On March 26, the South Korean corvette Cheonan -- a 1,200-ton warship with a crew of 104 -- exploded and sank off the South Korean island of Baengnyeong in the Yellow Sea near the western end of the 1953 North-South truce line. Forty-six of the crew were killed.
When the ship sank -- apparently a result of a North Korean torpedo attack -- it should have taken with it President Obama's efforts to revive the "Six Party Talks," the long-running effort to negotiate North Korea's cessation of its nuclear program. North Korea is a principal proliferator of advanced missiles and nuclear technology, selling to any customer with hard cash.
About two weeks after the ship sank, President Obama was apparently willing to overlook the incident. On April 13, he predicted that North Korea's choice of "isolation" from the international community would result in sufficient pressure to drive it back to the bargaining table. Obama predicted, "…we'll see a return to the six-party talks and ... we will see a change in behavior." That change is not in evidence.
The ship sank in roughly the same area in which North and South Korean ships exchanged fire in November 2009, an incident in which two North Koreans were killed. Was the Cheonan attacked by a North Korean ship -- a submarine or even, as one press report said, man-guided torpedoes in a suicide attack -- or was it destroyed in an accident?

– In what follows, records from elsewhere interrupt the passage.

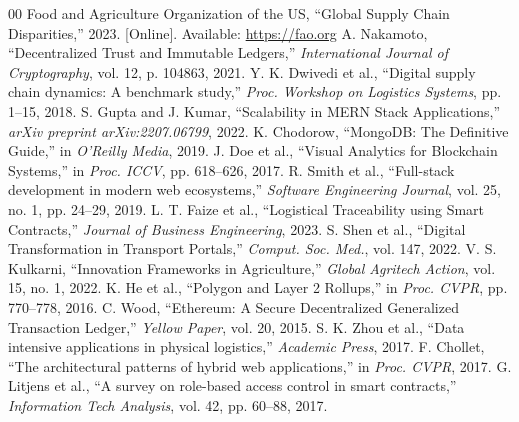 \documentclass[conference]{IEEEtran}
\begin{document}
\begin{thebibliography}{00}
 Food and Agriculture Organization of the US, ``Global Supply Chain Disparities,'' 2023. [Online]. Available: \url{https://fao.org}
 A. Nakamoto, ``Decentralized Trust and Immutable Ledgers,'' \textit{International Journal of Cryptography}, vol. 12, p. 104863, 2021.
 Y. K. Dwivedi et al., ``Digital supply chain dynamics: A benchmark study,'' \textit{Proc. Workshop on Logistics Systems}, pp. 1--15, 2018.
 S. Gupta and J. Kumar, ``Scalability in MERN Stack Applications,'' \textit{arXiv preprint arXiv:2207.06799}, 2022.
 K. Chodorow, ``MongoDB: The Definitive Guide,'' in \textit{O'Reilly Media}, 2019.
 J. Doe et al., ``Visual Analytics for Blockchain Systems,'' in \textit{Proc. ICCV}, pp. 618--626, 2017.
 R. Smith et al., ``Full-stack development in modern web ecosystems,'' \textit{Software Engineering Journal}, vol. 25, no. 1, pp. 24--29, 2019.
 L. T. Faize et al., ``Logistical Traceability using Smart Contracts,'' \textit{Journal of Business Engineering}, 2023.
 S. Shen et al., ``Digital Transformation in Transport Portals,'' \textit{Comput. Soc. Med.}, vol. 147, 2022.
 V. S. Kulkarni, ``Innovation Frameworks in Agriculture,'' \textit{Global Agritech Action}, vol. 15, no. 1, 2022.
 K. He et al., ``Polygon and Layer 2 Rollups,'' in \textit{Proc. CVPR}, pp. 770--778, 2016.
 C. Wood, ``Ethereum: A Secure Decentralized Generalized Transaction Ledger,'' \textit{Yellow Paper}, vol. 20, 2015.
 S. K. Zhou et al., ``Data intensive applications in physical logistics,'' \textit{Academic Press}, 2017.
 F. Chollet, ``The architectural patterns of hybrid web applications,'' in \textit{Proc. CVPR}, 2017.
 G. Litjens et al., ``A survey on role-based access control in smart contracts,'' \textit{Information Tech Analysis}, vol. 42, pp. 60--88, 2017.
\end{thebibliography}

\balance
\end{document}
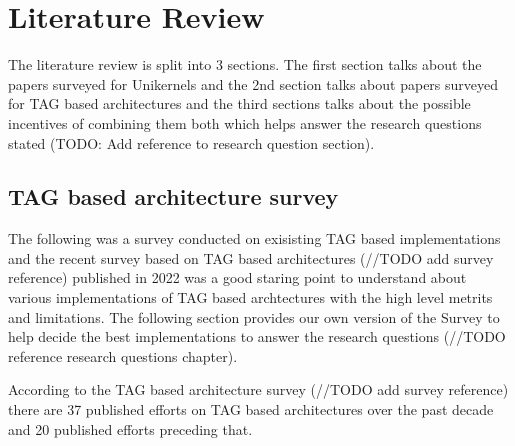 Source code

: 
\chapter{Literature Review}  %

\ifpdf
    \graphicspath{{LiteratureReview/Figs/Raster/}{LiteratureReview/Figs/PDF/}{LiteratureReview/Figs/}}
\else
    \graphicspath{{LiteratureReview/Figs/Vector/}{LiteratureReview/Figs/}}
\fi


The literature review is split into 3 sections. The first section talks about the papers surveyed 
for Unikernels and the 2nd section talks about papers surveyed for TAG based architectures and 
the third sections talks about the possible incentives of combining them both which helps 
answer the research questions stated (TODO: Add reference to research question section). 

\section[TAG based architecture survey]{TAG based architecture survey}   
The following was a survey conducted on exisisting TAG based implementations and the 
recent survey based on TAG based architectures (//TODO add survey reference) published
in 2022 was a good staring point to understand about various implementations of TAG
based archtectures with the high level metrits and limitations. The following section 
provides our own version of the Survey to help decide the best implementations 
to answer the research questions (//TODO reference research questions chapter). 
 
According to the TAG based architecture survey (//TODO add survey reference) there are 37 published
efforts on TAG based architectures over the past decade and 20 published efforts preceding that. 

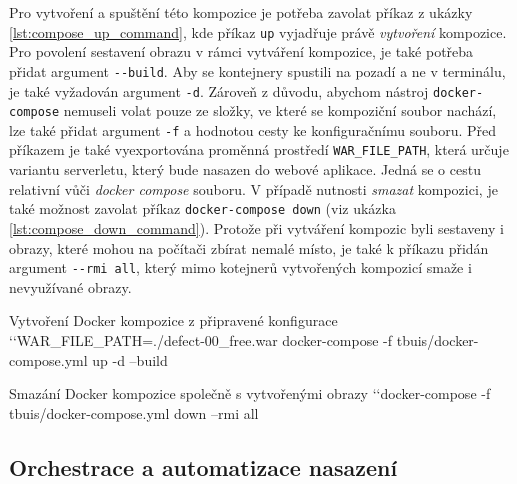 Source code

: \documentclass[czech, ma, kiv, he, iso690alph, pdf, viewonly]{fasthesis}
\begin{document}
    Pro vytvoření a spuštění této kompozice je potřeba zavolat příkaz z ukázky \ref{lst:compose_up_command}, kde příkaz \verb|up| vyjadřuje právě \textit{vytvoření} kompozice. Pro povolení sestavení obrazu v rámci vytváření kompozice, je také potřeba přidat argument \verb|--build|. Aby se kontejnery spustili na pozadí a ne v terminálu, je také vyžadován argument \verb|-d|. Zároveň z důvodu, abychom nástroj \verb|docker-compose| nemuseli volat pouze ze složky, ve které se kompoziční soubor nachází, lze také přidat argument \verb|-f| a hodnotou cesty ke konfiguračnímu souboru. Před příkazem je také vyexportována proměnná prostředí \verb|WAR_FILE_PATH|, která určuje variantu serverletu, který bude nasazen do webové aplikace. Jedná se o cestu relativní vůči \textit{docker compose} souboru. V případě nutnosti \textit{smazat} kompozici, je také možnost zavolat příkaz \verb|docker-compose down| (viz ukázka \ref{lst:compose_down_command}). Protože při vytváření kompozic byli sestaveny i obrazy, které mohou na počítači zbírat nemalé místo, je také k příkazu přidán argument \verb|--rmi all|, který mimo kotejnerů vytvořených kompozicí smaže i nevyužívané obrazy.

    \begin{console}{Vytvoření Docker kompozice z připravené konfigurace \label{lst:compose_up_command}}
`\uxprompt`WAR_FILE_PATH=./defect-00_free.war docker-compose -f tbuis/docker-compose.yml up -d --build
    \end{console}

    \begin{console}{Smazání Docker kompozice společně s vytvořenými obrazy \label{lst:compose_down_command}}
`\uxprompt`docker-compose -f tbuis/docker-compose.yml down --rmi all
    \end{console}

    \subsection{Orchestrace a automatizace nasazení} \label{sec:orchestration}
\end{document}
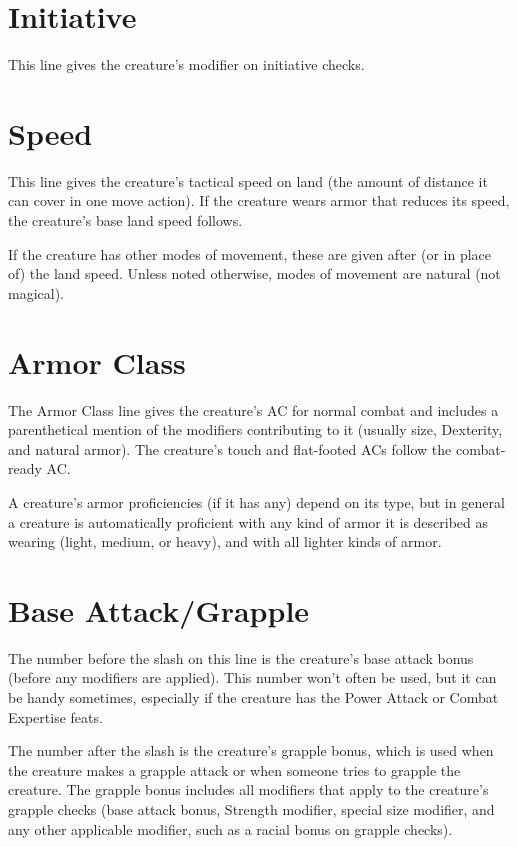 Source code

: \documentclass{article}
\begin{document}
\section*{\textbf{Initiative}}

This line gives the creature's modifier on initiative checks.

\section*{\textbf{Speed}}

This line gives the creature's tactical speed on land (the amount of distance it 
can cover in one move action). If the creature wears armor that reduces its speed, 
the creature's base land speed follows.

If the creature has other modes of movement, these are given after (or in place 
of) the land speed. Unless noted otherwise, modes of movement are natural (not 
magical).

\section*{\textbf{Armor Class}}

The Armor Class line gives the creature's AC for normal combat and includes a parenthetical 
mention of the modifiers contributing to it (usually size, Dexterity, and natural 
armor). The creature's touch and flat-footed ACs follow the combat-ready AC.

A creature's armor proficiencies (if it has any) depend on its type, but in general 
a creature is automatically proficient with any kind of armor it is described as 
wearing (light, medium, or heavy), and with all lighter kinds of armor.

\section*{\textbf{Base Attack/Grapple}}

The number before the slash on this line is the creature's base attack bonus (before 
any modifiers are applied). This number won't often be used, but it can be handy 
sometimes, especially if the creature has the Power Attack or Combat Expertise 
feats.

The number after the slash is the creature's grapple bonus, which is used when 
the creature makes a grapple attack or when someone tries to grapple the creature. 
The grapple bonus includes all modifiers that apply to the creature's grapple checks 
(base attack bonus, Strength modifier, special size modifier, and any other applicable 
modifier, such as a racial bonus on grapple checks).
\end{document}
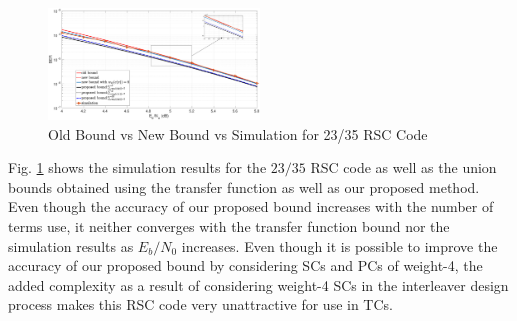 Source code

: \begin{figure}[htbp]
	\centering
	\includegraphics[width=0.5\textwidth]{./Images/RSC_23_35_lower_weights3.eps}
	\caption{Old Bound vs New Bound vs Simulation for 23/35 RSC Code}
	\label{simFig3}
\end{figure}
Fig. \ref{simFig3} shows the simulation results for the $23/35$ RSC code as well as the union bounds obtained using the transfer function as well as our proposed method. Even though the accuracy of our proposed bound increases with the number of terms use, it neither converges with the transfer function bound nor the simulation results as $E_b/N_0$ increases. Even though it is possible to improve the accuracy of our proposed bound by considering SCs and PCs of weight-4, the added complexity as a result of considering weight-4 SCs in the interleaver design process makes this RSC code very unattractive for use in TCs.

First reports speculated that the ship hit an unrecovered mine left over from the Korean War. Since the ship's wreckage was recovered, examination of the damage has led to the conclusion that the explosion occurred outside the hull. And as one news report said Friday, pieces of aluminum which are not from the ship were found in or near the wreckage. Virtually all torpedoes are made with aluminum parts to reduce weight and resist oxidation.
North Korea has denied responsibility, but South Korea has determined that the ship was attacked, probably by a North Korean submarine. The South Korean Yonhap news agency reported Saturday that South Korean Defense Minister Kim Tae-young, in remarks pre-recorded for Sunday broadcast, blamed North Korea and demanded punitive action. The report quotes him as saying, "I believe a punitive action of any form should be taken against perpetrators who killed our soldiers. Those responsible for the deaths of the soldiers should pay the price."
A later Yonhap report, apparently seeking to tone down the rhetoric, quoted an unnamed government official saying that the aluminum debris might have come from the ship, which is quite possible. Combatant ships also have many aluminum parts. (The British destroyer Sheffield was sunk in the 1982 Falklands War with Argentina after Exocet missiles hit, setting its aluminum superstructure afire.)
If the North Koreans are responsible for the sinking of the Cheonan, it is the bloodiest incident since the 1953 truce. But the cause of the sinking may never be proven. There's no team from "CSI Seoul" to prove a North Korean torpedo sank the ship. So what can South Korea do?
In this case, not much.
Any military response -- perhaps an air raid on a North Korean naval base -- risks disproportionate responses from nuclear-armed North Korea. Kim Jong-il's government is one of the most reckless and unpredictable in the world. It regularly provokes the U.S., South Korea and Japan to leverage concessions in the "Six Party Talks." The attack on the Cheonan could not have been made without Kim's personal approval.
Russia and China will bar further sanctions against the North Koreans in the UN, and the only other diplomatic route available to South Korea would be to boycott the Six Party Talks, which will put them at odds with Obama.
China is the key to North Korea, its client state. But China is also Obama's banker: its willingness to buy U.S. debt is a key to sustaining his spending spree and government expansion.
It is South Korea, not its belligerent northern cousin, that is isolated. The sinking of the Cheonan will only delay further U.S. concessions to North Korea to buy its re-entry into the Six-Party Talks. It will not prevent them.
South Korea's isolation, just like Israel's in the face of the threat of nuclear-arming Iran, is a direct result of Obama's foreign policy, his unwillingness to stand with our allies against existential threats.
As former Secretary of Defense Donald Rumsfeld is fond of saying, weakness is provocative. The kakistocracies that govern North Korea and Iran agree, and act.